EL CENTRO COMERCIAL
Iban a dar las cinco. Hoy se le había hecho tarde y aceleró el paso a lo que le daban sus cansadas piernas.
No perdió tiempo con los escaparates, total, no tenía ninguna intención de comprar cosa alguna, para eso tenía el mercadillo de los sábados y sus tiendas del barrio.
Se dirigió directamente a la zona del supermercado: era el momento de la merienda y sabía los lugares estratégicos donde las marcas promocionaban sus productos; allí podría echarse algo al buche y saciar un poco el hambre hasta la hora de cenar.
El nuevo sabor de un zumo de los caros y embutidos tocaron esa tarde. Las muchachas ya la conocían y a veces le daban ración doble. Bueno era.
Siguió por los pasillos de productos de limpieza y esta vez consiguió unas muestras de champú y acondicionador. Menos da una piedra, pensó. Y salió sin comprar nada.
De ahi fue al baño. Sacó papel higiénico para un par de días, enrollándolo en un rollo vacío que llevaba y recargó un botecito del dispensador de gel hidroalcohólico para su bolso.
Ya tocaba descansar. Los sillones eran cómodos para echar un par de horas de reposo.
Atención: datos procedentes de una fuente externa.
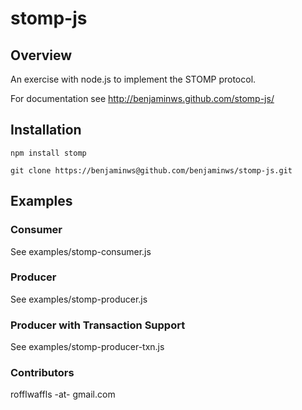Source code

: stomp-js
========

## Overview

An exercise with node.js to implement the STOMP protocol.

For documentation see http://benjaminws.github.com/stomp-js/

## Installation

`npm install stomp`

`git clone https://benjaminws@github.com/benjaminws/stomp-js.git`

## Examples

### Consumer

See examples/stomp-consumer.js

### Producer

See examples/stomp-producer.js

### Producer with Transaction Support

See examples/stomp-producer-txn.js

### Contributors

rofflwaffls -at- gmail.com

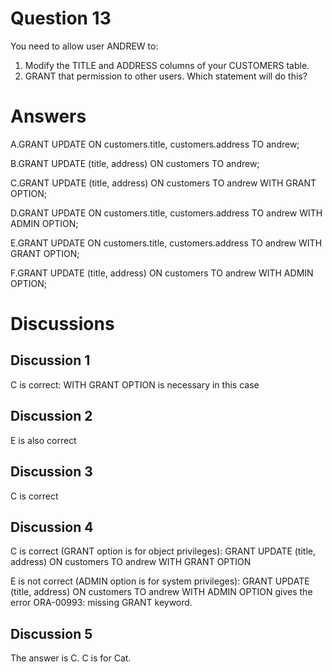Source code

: # Question 13
You need to allow user ANDREW to:
1. Modify the TITLE and ADDRESS columns of your CUSTOMERS table.
2. GRANT that permission to other users.
Which statement will do this?

# Answers
A.GRANT UPDATE ON customers.title, customers.address TO andrew;

B.GRANT UPDATE (title, address) ON customers TO andrew;

C.GRANT UPDATE (title, address) ON customers TO andrew WITH GRANT OPTION;

D.GRANT UPDATE ON customers.title, customers.address TO andrew WITH ADMIN OPTION;

E.GRANT UPDATE ON customers.title, customers.address TO andrew WITH GRANT OPTION;

F.GRANT UPDATE (title, address) ON customers TO andrew WITH ADMIN OPTION;

# Discussions
## Discussion 1
C is correct: WITH GRANT OPTION is necessary in this case

## Discussion 2
E is also correct

## Discussion 3
C is correct

## Discussion 4
C is correct (GRANT option is for object privileges):
GRANT UPDATE (title, address) ON customers TO andrew WITH GRANT OPTION

E is not correct (ADMIN option is for system privileges):
GRANT UPDATE (title, address) ON customers TO andrew WITH ADMIN OPTION
gives the error ORA-00993: missing GRANT keyword.

## Discussion 5
The answer is C.
C is for Cat.

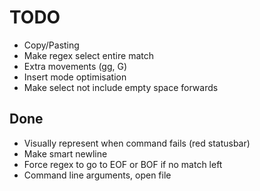 # TODO
- Copy/Pasting
- Make regex select entire match
- Extra movements (gg, G)
- Insert mode optimisation
- Make select not include empty space forwards

## Done
- Visually represent when command fails (red statusbar)
- Make smart newline
- Force regex to go to EOF or BOF if no match left
- Command line arguments, open file
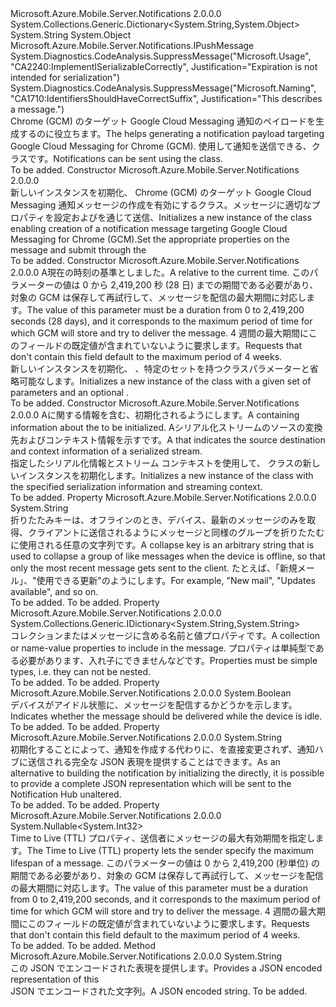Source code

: <Type Name="GooglePushMessage" FullName="Microsoft.Azure.Mobile.Server.GooglePushMessage">
  <TypeSignature Language="C#" Value="public class GooglePushMessage : System.Collections.Generic.Dictionary&lt;string,object&gt;, Microsoft.Azure.Mobile.Server.Notifications.IPushMessage" />
  <TypeSignature Language="ILAsm" Value=".class public auto ansi serializable beforefieldinit GooglePushMessage extends System.Collections.Generic.Dictionary`2&lt;string, object&gt; implements class Microsoft.Azure.Mobile.Server.Notifications.IPushMessage" />
  <TypeSignature Language="DocId" Value="T:Microsoft.Azure.Mobile.Server.GooglePushMessage" />
  <TypeSignature Language="VB.NET" Value="Public Class GooglePushMessage&#xA;Inherits Dictionary(Of String, Object)&#xA;Implements IPushMessage" />
  <TypeSignature Language="F#" Value="type GooglePushMessage = class&#xA;    inherit Dictionary&lt;string, obj&gt;&#xA;    interface IPushMessage" />
  <AssemblyInfo>
    <AssemblyName>Microsoft.Azure.Mobile.Server.Notifications</AssemblyName>
    <AssemblyVersion>2.0.0.0</AssemblyVersion>
  </AssemblyInfo>
  <Base>
    <BaseTypeName>System.Collections.Generic.Dictionary&lt;System.String,System.Object&gt;</BaseTypeName>
    <BaseTypeArguments>
      <BaseTypeArgument TypeParamName="!0">System.String</BaseTypeArgument>
      <BaseTypeArgument TypeParamName="!1">System.Object</BaseTypeArgument>
    </BaseTypeArguments>
  </Base>
  <Interfaces>
    <Interface>
      <InterfaceName>Microsoft.Azure.Mobile.Server.Notifications.IPushMessage</InterfaceName>
    </Interface>
  </Interfaces>
  <Attributes>
    <Attribute>
      <AttributeName>System.Diagnostics.CodeAnalysis.SuppressMessage("Microsoft.Usage", "CA2240:ImplementISerializableCorrectly", Justification="Expiration is not intended for serialization")</AttributeName>
    </Attribute>
    <Attribute>
      <AttributeName>System.Diagnostics.CodeAnalysis.SuppressMessage("Microsoft.Naming", "CA1710:IdentifiersShouldHaveCorrectSuffix", Justification="This describes a message.")</AttributeName>
    </Attribute>
  </Attributes>
  <Docs>
    <summary>
            <span data-ttu-id="23a8e-101"><see cref="T:Microsoft.Azure.Mobile.Server.GooglePushMessage" /> Chrome (GCM) のターゲット Google Cloud Messaging 通知のペイロードを生成するのに役立ちます。</span><span class="sxs-lookup"><span data-stu-id="23a8e-101">The <see cref="T:Microsoft.Azure.Mobile.Server.GooglePushMessage" /> helps generating a notification payload targeting Google Cloud Messaging for Chrome (GCM).</span></span> <span data-ttu-id="23a8e-102">使用して通知を送信できる、<see cref="T:Microsoft.Azure.Mobile.Server.Notifications.PushClient" />クラスです。</span><span class="sxs-lookup"><span data-stu-id="23a8e-102">Notifications can be sent using the <see cref="T:Microsoft.Azure.Mobile.Server.Notifications.PushClient" /> class.</span></span>
            </summary>
    <remarks>To be added.</remarks>
  </Docs>
  <Members>
    <Member MemberName=".ctor">
      <MemberSignature Language="C#" Value="public GooglePushMessage ();" />
      <MemberSignature Language="ILAsm" Value=".method public hidebysig specialname rtspecialname instance void .ctor() cil managed" />
      <MemberSignature Language="DocId" Value="M:Microsoft.Azure.Mobile.Server.GooglePushMessage.#ctor" />
      <MemberSignature Language="VB.NET" Value="Public Sub New ()" />
      <MemberType>Constructor</MemberType>
      <AssemblyInfo>
        <AssemblyName>Microsoft.Azure.Mobile.Server.Notifications</AssemblyName>
        <AssemblyVersion>2.0.0.0</AssemblyVersion>
      </AssemblyInfo>
      <Parameters />
      <Docs>
        <summary>
            <span data-ttu-id="23a8e-103">新しいインスタンスを初期化、 <see cref="T:Microsoft.Azure.Mobile.Server.GooglePushMessage" /> Chrome (GCM) のターゲット Google Cloud Messaging 通知メッセージの作成を有効にするクラス。メッセージに適切なプロパティを設定およびを通じて送信、<see cref="T:Microsoft.Azure.Mobile.Server.Notifications.PushClient" /></span><span class="sxs-lookup"><span data-stu-id="23a8e-103">Initializes a new instance of the <see cref="T:Microsoft.Azure.Mobile.Server.GooglePushMessage" /> class enabling creation of a notification message targeting Google Cloud Messaging for Chrome (GCM).Set the appropriate properties on the message and submit through the <see cref="T:Microsoft.Azure.Mobile.Server.Notifications.PushClient" /></span></span></summary>
        <remarks>To be added.</remarks>
      </Docs>
    </Member>
    <Member MemberName=".ctor">
      <MemberSignature Language="C#" Value="public GooglePushMessage (System.Collections.Generic.IDictionary&lt;string,string&gt; data, Nullable&lt;TimeSpan&gt; timeToLive);" />
      <MemberSignature Language="ILAsm" Value=".method public hidebysig specialname rtspecialname instance void .ctor(class System.Collections.Generic.IDictionary`2&lt;string, string&gt; data, valuetype System.Nullable`1&lt;valuetype System.TimeSpan&gt; timeToLive) cil managed" />
      <MemberSignature Language="DocId" Value="M:Microsoft.Azure.Mobile.Server.GooglePushMessage.#ctor(System.Collections.Generic.IDictionary{System.String,System.String},System.Nullable{System.TimeSpan})" />
      <MemberSignature Language="VB.NET" Value="Public Sub New (data As IDictionary(Of String, String), timeToLive As Nullable(Of TimeSpan))" />
      <MemberSignature Language="F#" Value="new Microsoft.Azure.Mobile.Server.GooglePushMessage : System.Collections.Generic.IDictionary&lt;string, string&gt; * Nullable&lt;TimeSpan&gt; -&gt; Microsoft.Azure.Mobile.Server.GooglePushMessage" Usage="new Microsoft.Azure.Mobile.Server.GooglePushMessage (data, timeToLive)" />
      <MemberType>Constructor</MemberType>
      <AssemblyInfo>
        <AssemblyName>Microsoft.Azure.Mobile.Server.Notifications</AssemblyName>
        <AssemblyVersion>2.0.0.0</AssemblyVersion>
      </AssemblyInfo>
      <Parameters>
        <Parameter Name="data" Type="System.Collections.Generic.IDictionary&lt;System.String,System.String&gt;" />
        <Parameter Name="timeToLive" Type="System.Nullable&lt;System.TimeSpan&gt;" />
      </Parameters>
      <Docs>
        <param name="data"></param>
        <param name="timeToLive"><span data-ttu-id="23a8e-104">A<see cref="T:System.TimeSpan" />現在の時刻の基準としました。</span><span class="sxs-lookup"><span data-stu-id="23a8e-104">A <see cref="T:System.TimeSpan" /> relative to the current time.</span></span> <span data-ttu-id="23a8e-105">このパラメーターの値は 0 から 2,419,200 秒 (28 日) までの期間である必要があり、対象の GCM は保存して再試行して、メッセージを配信の最大期間に対応します。</span><span class="sxs-lookup"><span data-stu-id="23a8e-105">The value of this parameter must be a duration from 0 to 2,419,200 seconds (28 days), and it corresponds to the maximum period of time for which GCM will store and try to deliver the message.</span></span> <span data-ttu-id="23a8e-106">4 週間の最大期間にこのフィールドの既定値が含まれていないように要求します。</span><span class="sxs-lookup"><span data-stu-id="23a8e-106">Requests that don't contain this field default to the maximum period of 4 weeks.</span></span></param>
        <summary>
            <span data-ttu-id="23a8e-107">新しいインスタンスを初期化、 <see cref="T:Microsoft.Azure.Mobile.Server.GooglePushMessage" /> 、特定のセットを持つクラス<paramref name="data" />パラメーターと省略可能な<paramref name="timeToLive" />します。</span><span class="sxs-lookup"><span data-stu-id="23a8e-107">Initializes a new instance of the <see cref="T:Microsoft.Azure.Mobile.Server.GooglePushMessage" /> class with a given set of <paramref name="data" /> parameters and an optional <paramref name="timeToLive" />.</span></span>
            </summary>
        <remarks>To be added.</remarks>
      </Docs>
    </Member>
    <Member MemberName=".ctor">
      <MemberSignature Language="C#" Value="protected GooglePushMessage (System.Runtime.Serialization.SerializationInfo info, System.Runtime.Serialization.StreamingContext context);" />
      <MemberSignature Language="ILAsm" Value=".method familyhidebysig specialname rtspecialname instance void .ctor(class System.Runtime.Serialization.SerializationInfo info, valuetype System.Runtime.Serialization.StreamingContext context) cil managed" />
      <MemberSignature Language="DocId" Value="M:Microsoft.Azure.Mobile.Server.GooglePushMessage.#ctor(System.Runtime.Serialization.SerializationInfo,System.Runtime.Serialization.StreamingContext)" />
      <MemberSignature Language="VB.NET" Value="Protected Sub New (info As SerializationInfo, context As StreamingContext)" />
      <MemberSignature Language="F#" Value="new Microsoft.Azure.Mobile.Server.GooglePushMessage : System.Runtime.Serialization.SerializationInfo * System.Runtime.Serialization.StreamingContext -&gt; Microsoft.Azure.Mobile.Server.GooglePushMessage" Usage="new Microsoft.Azure.Mobile.Server.GooglePushMessage (info, context)" />
      <MemberType>Constructor</MemberType>
      <AssemblyInfo>
        <AssemblyName>Microsoft.Azure.Mobile.Server.Notifications</AssemblyName>
        <AssemblyVersion>2.0.0.0</AssemblyVersion>
      </AssemblyInfo>
      <Parameters>
        <Parameter Name="info" Type="System.Runtime.Serialization.SerializationInfo" />
        <Parameter Name="context" Type="System.Runtime.Serialization.StreamingContext" />
      </Parameters>
      <Docs>
        <param name="info"><span data-ttu-id="23a8e-108">A<see cref="T:System.Runtime.Serialization.SerializationInfo" />に関する情報を含む、<see cref="T:Microsoft.Azure.Mobile.Server.GooglePushMessage" />初期化されるようにします。</span><span class="sxs-lookup"><span data-stu-id="23a8e-108">A <see cref="T:System.Runtime.Serialization.SerializationInfo" /> containing information about the <see cref="T:Microsoft.Azure.Mobile.Server.GooglePushMessage" /> to be initialized.</span></span></param>
        <param name="context"><span data-ttu-id="23a8e-109">A<see cref="T:System.Runtime.Serialization.StreamingContext" />シリアル化ストリームのソースの変換先およびコンテキスト情報を示すです。</span><span class="sxs-lookup"><span data-stu-id="23a8e-109">A <see cref="T:System.Runtime.Serialization.StreamingContext" /> that indicates the source destination and context information of a serialized stream.</span></span></param>
        <summary>
            <span data-ttu-id="23a8e-110">指定したシリアル化情報とストリーム コンテキストを使用して、<see cref="T:Microsoft.Azure.Mobile.Server.GooglePushMessage" /> クラスの新しいインスタンスを初期化します。</span><span class="sxs-lookup"><span data-stu-id="23a8e-110">Initializes a new instance of the <see cref="T:Microsoft.Azure.Mobile.Server.GooglePushMessage" /> class with the specified serialization information and streaming context.</span></span>
            </summary>
        <remarks>To be added.</remarks>
      </Docs>
    </Member>
    <Member MemberName="CollapseKey">
      <MemberSignature Language="C#" Value="public string CollapseKey { get; set; }" />
      <MemberSignature Language="ILAsm" Value=".property instance string CollapseKey" />
      <MemberSignature Language="DocId" Value="P:Microsoft.Azure.Mobile.Server.GooglePushMessage.CollapseKey" />
      <MemberSignature Language="VB.NET" Value="Public Property CollapseKey As String" />
      <MemberSignature Language="F#" Value="member this.CollapseKey : string with get, set" Usage="Microsoft.Azure.Mobile.Server.GooglePushMessage.CollapseKey" />
      <MemberType>Property</MemberType>
      <AssemblyInfo>
        <AssemblyName>Microsoft.Azure.Mobile.Server.Notifications</AssemblyName>
        <AssemblyVersion>2.0.0.0</AssemblyVersion>
      </AssemblyInfo>
      <ReturnValue>
        <ReturnType>System.String</ReturnType>
      </ReturnValue>
      <Docs>
        <summary>
            <span data-ttu-id="23a8e-111">折りたたみキーは、オフラインのとき、デバイス、最新のメッセージのみを取得、クライアントに送信されるようにメッセージと同様のグループを折りたたむに使用される任意の文字列です。</span><span class="sxs-lookup"><span data-stu-id="23a8e-111">A collapse key is an arbitrary string that is used to collapse a group of like messages when the device is offline, so that only the most recent message gets sent to the client.</span></span> <span data-ttu-id="23a8e-112">たとえば、「新規メール」、"使用できる更新"のようにします。</span><span class="sxs-lookup"><span data-stu-id="23a8e-112">For example, "New mail", "Updates available", and so on.</span></span>
            </summary>
        <value>To be added.</value>
        <remarks>To be added.</remarks>
      </Docs>
    </Member>
    <Member MemberName="Data">
      <MemberSignature Language="C#" Value="public System.Collections.Generic.IDictionary&lt;string,string&gt; Data { get; }" />
      <MemberSignature Language="ILAsm" Value=".property instance class System.Collections.Generic.IDictionary`2&lt;string, string&gt; Data" />
      <MemberSignature Language="DocId" Value="P:Microsoft.Azure.Mobile.Server.GooglePushMessage.Data" />
      <MemberSignature Language="VB.NET" Value="Public ReadOnly Property Data As IDictionary(Of String, String)" />
      <MemberSignature Language="F#" Value="member this.Data : System.Collections.Generic.IDictionary&lt;string, string&gt;" Usage="Microsoft.Azure.Mobile.Server.GooglePushMessage.Data" />
      <MemberType>Property</MemberType>
      <AssemblyInfo>
        <AssemblyName>Microsoft.Azure.Mobile.Server.Notifications</AssemblyName>
        <AssemblyVersion>2.0.0.0</AssemblyVersion>
      </AssemblyInfo>
      <ReturnValue>
        <ReturnType>System.Collections.Generic.IDictionary&lt;System.String,System.String&gt;</ReturnType>
      </ReturnValue>
      <Docs>
        <summary>
            <span data-ttu-id="23a8e-113">コレクションまたはメッセージに含める名前と値プロパティです。</span><span class="sxs-lookup"><span data-stu-id="23a8e-113">A collection or name-value properties to include in the message.</span></span> <span data-ttu-id="23a8e-114">プロパティは単純型である必要があります、入れ子にできませんなどです。</span><span class="sxs-lookup"><span data-stu-id="23a8e-114">Properties must be simple types, i.e. they can not be nested.</span></span>
            </summary>
        <value>To be added.</value>
        <remarks>To be added.</remarks>
      </Docs>
    </Member>
    <Member MemberName="DelayWhileIdle">
      <MemberSignature Language="C#" Value="public bool DelayWhileIdle { get; set; }" />
      <MemberSignature Language="ILAsm" Value=".property instance bool DelayWhileIdle" />
      <MemberSignature Language="DocId" Value="P:Microsoft.Azure.Mobile.Server.GooglePushMessage.DelayWhileIdle" />
      <MemberSignature Language="VB.NET" Value="Public Property DelayWhileIdle As Boolean" />
      <MemberSignature Language="F#" Value="member this.DelayWhileIdle : bool with get, set" Usage="Microsoft.Azure.Mobile.Server.GooglePushMessage.DelayWhileIdle" />
      <MemberType>Property</MemberType>
      <AssemblyInfo>
        <AssemblyName>Microsoft.Azure.Mobile.Server.Notifications</AssemblyName>
        <AssemblyVersion>2.0.0.0</AssemblyVersion>
      </AssemblyInfo>
      <ReturnValue>
        <ReturnType>System.Boolean</ReturnType>
      </ReturnValue>
      <Docs>
        <summary>
            <span data-ttu-id="23a8e-115">デバイスがアイドル状態に、メッセージを配信するかどうかを示します。</span><span class="sxs-lookup"><span data-stu-id="23a8e-115">Indicates whether the message should be delivered while the device is idle.</span></span>
            </summary>
        <value>To be added.</value>
        <remarks>To be added.</remarks>
      </Docs>
    </Member>
    <Member MemberName="JsonPayload">
      <MemberSignature Language="C#" Value="public string JsonPayload { get; set; }" />
      <MemberSignature Language="ILAsm" Value=".property instance string JsonPayload" />
      <MemberSignature Language="DocId" Value="P:Microsoft.Azure.Mobile.Server.GooglePushMessage.JsonPayload" />
      <MemberSignature Language="VB.NET" Value="Public Property JsonPayload As String" />
      <MemberSignature Language="F#" Value="member this.JsonPayload : string with get, set" Usage="Microsoft.Azure.Mobile.Server.GooglePushMessage.JsonPayload" />
      <MemberType>Property</MemberType>
      <AssemblyInfo>
        <AssemblyName>Microsoft.Azure.Mobile.Server.Notifications</AssemblyName>
        <AssemblyVersion>2.0.0.0</AssemblyVersion>
      </AssemblyInfo>
      <ReturnValue>
        <ReturnType>System.String</ReturnType>
      </ReturnValue>
      <Docs>
        <summary>
            <span data-ttu-id="23a8e-116">初期化することによって、通知を作成する代わりに、<see cref="T:Microsoft.Azure.Mobile.Server.GooglePushMessage" />を直接変更されず、通知ハブに送信される完全な JSON 表現を提供することはできます。</span><span class="sxs-lookup"><span data-stu-id="23a8e-116">As an alternative to building the notification by initializing the <see cref="T:Microsoft.Azure.Mobile.Server.GooglePushMessage" /> directly, it is possible to provide a complete JSON representation which will be sent to the Notification Hub unaltered.</span></span>
            </summary>
        <value>To be added.</value>
        <remarks>To be added.</remarks>
      </Docs>
    </Member>
    <Member MemberName="TimeToLiveInSeconds">
      <MemberSignature Language="C#" Value="public Nullable&lt;int&gt; TimeToLiveInSeconds { get; set; }" />
      <MemberSignature Language="ILAsm" Value=".property instance valuetype System.Nullable`1&lt;int32&gt; TimeToLiveInSeconds" />
      <MemberSignature Language="DocId" Value="P:Microsoft.Azure.Mobile.Server.GooglePushMessage.TimeToLiveInSeconds" />
      <MemberSignature Language="VB.NET" Value="Public Property TimeToLiveInSeconds As Nullable(Of Integer)" />
      <MemberSignature Language="F#" Value="member this.TimeToLiveInSeconds : Nullable&lt;int&gt; with get, set" Usage="Microsoft.Azure.Mobile.Server.GooglePushMessage.TimeToLiveInSeconds" />
      <MemberType>Property</MemberType>
      <AssemblyInfo>
        <AssemblyName>Microsoft.Azure.Mobile.Server.Notifications</AssemblyName>
        <AssemblyVersion>2.0.0.0</AssemblyVersion>
      </AssemblyInfo>
      <ReturnValue>
        <ReturnType>System.Nullable&lt;System.Int32&gt;</ReturnType>
      </ReturnValue>
      <Docs>
        <summary>
            <span data-ttu-id="23a8e-117">Time to Live (TTL) プロパティ、送信者にメッセージの最大有効期間を指定します。</span><span class="sxs-lookup"><span data-stu-id="23a8e-117">The Time to Live (TTL) property lets the sender specify the maximum lifespan of a message.</span></span> <span data-ttu-id="23a8e-118">このパラメーターの値は 0 から 2,419,200 (秒単位) の期間である必要があり、対象の GCM は保存して再試行して、メッセージを配信の最大期間に対応します。</span><span class="sxs-lookup"><span data-stu-id="23a8e-118">The value of this parameter must be a duration from 0 to 2,419,200 seconds, and it corresponds to the maximum period of time for which GCM will store and try to deliver the message.</span></span> <span data-ttu-id="23a8e-119">4 週間の最大期間にこのフィールドの既定値が含まれていないように要求します。</span><span class="sxs-lookup"><span data-stu-id="23a8e-119">Requests that don't contain this field default to the maximum period of 4 weeks.</span></span>
            </summary>
        <value>To be added.</value>
        <remarks>To be added.</remarks>
      </Docs>
    </Member>
    <Member MemberName="ToString">
      <MemberSignature Language="C#" Value="public override string ToString ();" />
      <MemberSignature Language="ILAsm" Value=".method public hidebysig virtual instance string ToString() cil managed" />
      <MemberSignature Language="DocId" Value="M:Microsoft.Azure.Mobile.Server.GooglePushMessage.ToString" />
      <MemberSignature Language="VB.NET" Value="Public Overrides Function ToString () As String" />
      <MemberSignature Language="F#" Value="override this.ToString : unit -&gt; string" Usage="googlePushMessage.ToString " />
      <MemberType>Method</MemberType>
      <AssemblyInfo>
        <AssemblyName>Microsoft.Azure.Mobile.Server.Notifications</AssemblyName>
        <AssemblyVersion>2.0.0.0</AssemblyVersion>
      </AssemblyInfo>
      <ReturnValue>
        <ReturnType>System.String</ReturnType>
      </ReturnValue>
      <Parameters />
      <Docs>
        <summary>
            <span data-ttu-id="23a8e-120">この JSON でエンコードされた表現を提供します。<see cref="T:Microsoft.Azure.Mobile.Server.GooglePushMessage" /></span><span class="sxs-lookup"><span data-stu-id="23a8e-120">Provides a JSON encoded representation of this <see cref="T:Microsoft.Azure.Mobile.Server.GooglePushMessage" /></span></span></summary>
        <returns><span data-ttu-id="23a8e-121">JSON でエンコードされた文字列。</span><span class="sxs-lookup"><span data-stu-id="23a8e-121">A JSON encoded string.</span></span></returns>
        <remarks>To be added.</remarks>
      </Docs>
    </Member>
  </Members>
</Type>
Desde ahí veía el ir y venir de gente sonriente cargada de bolsas de tiendas varias. En la época de rebajas se multiplicaba por tres el bullicio consumista.
Casi era la hora del cierre. Fue a la cafetería de siempre y pidió un café solo y varios azucarillos. Lo endulzó con medio y los restantes los echó al bolso; ya tenía para varios desayunos.
Todos los lunes y jueves realizaba la misma rutina. La mísera pensión de viuda que le había quedado no le llegaba para casi nada. Allí en el centro comercial podía pasar la tarde calentita ahorrándose la luz y agenciarse algo para la casa, todo por un euro.
¡Qué dura era la vida de vieja pobre!